**Task data:**
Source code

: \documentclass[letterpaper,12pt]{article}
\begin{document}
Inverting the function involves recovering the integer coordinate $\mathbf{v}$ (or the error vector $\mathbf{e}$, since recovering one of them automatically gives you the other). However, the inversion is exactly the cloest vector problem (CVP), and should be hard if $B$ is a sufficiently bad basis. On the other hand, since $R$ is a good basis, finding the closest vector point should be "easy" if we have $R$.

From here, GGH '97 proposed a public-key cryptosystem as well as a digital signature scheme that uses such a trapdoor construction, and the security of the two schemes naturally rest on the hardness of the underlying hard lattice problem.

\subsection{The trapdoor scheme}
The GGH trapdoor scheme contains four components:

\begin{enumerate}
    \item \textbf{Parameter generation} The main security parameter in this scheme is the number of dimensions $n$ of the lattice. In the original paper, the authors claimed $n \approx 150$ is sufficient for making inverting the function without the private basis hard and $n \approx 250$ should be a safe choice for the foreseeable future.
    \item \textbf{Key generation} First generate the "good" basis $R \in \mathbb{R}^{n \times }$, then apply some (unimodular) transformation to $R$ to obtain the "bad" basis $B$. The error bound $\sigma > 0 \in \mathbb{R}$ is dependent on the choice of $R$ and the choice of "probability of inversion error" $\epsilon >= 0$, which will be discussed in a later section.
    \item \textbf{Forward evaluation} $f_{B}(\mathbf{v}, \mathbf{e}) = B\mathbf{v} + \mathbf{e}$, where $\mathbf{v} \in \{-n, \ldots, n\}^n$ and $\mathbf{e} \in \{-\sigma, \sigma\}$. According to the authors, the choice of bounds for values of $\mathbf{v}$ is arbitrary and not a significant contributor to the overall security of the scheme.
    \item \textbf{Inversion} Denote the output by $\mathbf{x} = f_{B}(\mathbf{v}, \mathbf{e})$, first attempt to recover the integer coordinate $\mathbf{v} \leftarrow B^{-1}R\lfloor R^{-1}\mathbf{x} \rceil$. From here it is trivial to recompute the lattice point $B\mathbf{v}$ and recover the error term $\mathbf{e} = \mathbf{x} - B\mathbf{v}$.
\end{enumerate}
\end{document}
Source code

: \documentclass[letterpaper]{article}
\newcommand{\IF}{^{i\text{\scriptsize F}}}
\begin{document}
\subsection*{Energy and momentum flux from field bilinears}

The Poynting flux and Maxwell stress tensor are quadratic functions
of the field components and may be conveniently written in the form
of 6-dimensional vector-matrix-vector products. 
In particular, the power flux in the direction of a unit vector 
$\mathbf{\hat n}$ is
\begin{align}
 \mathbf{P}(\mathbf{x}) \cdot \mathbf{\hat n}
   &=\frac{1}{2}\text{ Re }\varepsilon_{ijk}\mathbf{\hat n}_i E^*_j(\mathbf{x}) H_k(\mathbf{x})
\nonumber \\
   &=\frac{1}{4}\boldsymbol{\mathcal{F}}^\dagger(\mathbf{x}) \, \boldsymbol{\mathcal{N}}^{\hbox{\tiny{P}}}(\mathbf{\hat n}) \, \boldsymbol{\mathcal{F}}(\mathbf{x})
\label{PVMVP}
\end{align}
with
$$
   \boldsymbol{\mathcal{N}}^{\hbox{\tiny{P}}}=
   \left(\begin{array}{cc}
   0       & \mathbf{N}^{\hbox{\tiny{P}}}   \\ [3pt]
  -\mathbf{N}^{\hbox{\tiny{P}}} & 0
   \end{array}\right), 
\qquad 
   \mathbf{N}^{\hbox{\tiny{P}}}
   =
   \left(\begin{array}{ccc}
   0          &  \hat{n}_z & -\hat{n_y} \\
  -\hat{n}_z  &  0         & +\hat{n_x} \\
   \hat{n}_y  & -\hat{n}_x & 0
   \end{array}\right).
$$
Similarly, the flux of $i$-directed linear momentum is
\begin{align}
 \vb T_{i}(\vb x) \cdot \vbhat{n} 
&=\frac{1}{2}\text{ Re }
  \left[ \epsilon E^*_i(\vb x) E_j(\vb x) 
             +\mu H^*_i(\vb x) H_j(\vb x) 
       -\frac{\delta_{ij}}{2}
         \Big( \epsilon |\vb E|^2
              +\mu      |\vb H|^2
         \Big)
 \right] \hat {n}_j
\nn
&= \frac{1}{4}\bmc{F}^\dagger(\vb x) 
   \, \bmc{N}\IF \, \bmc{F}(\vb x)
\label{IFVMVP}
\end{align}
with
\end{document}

**Exercise objective:**
If a line in the data contains the string "cdot", count it, then give the total and nothing else.

**Result of the exercise:**
2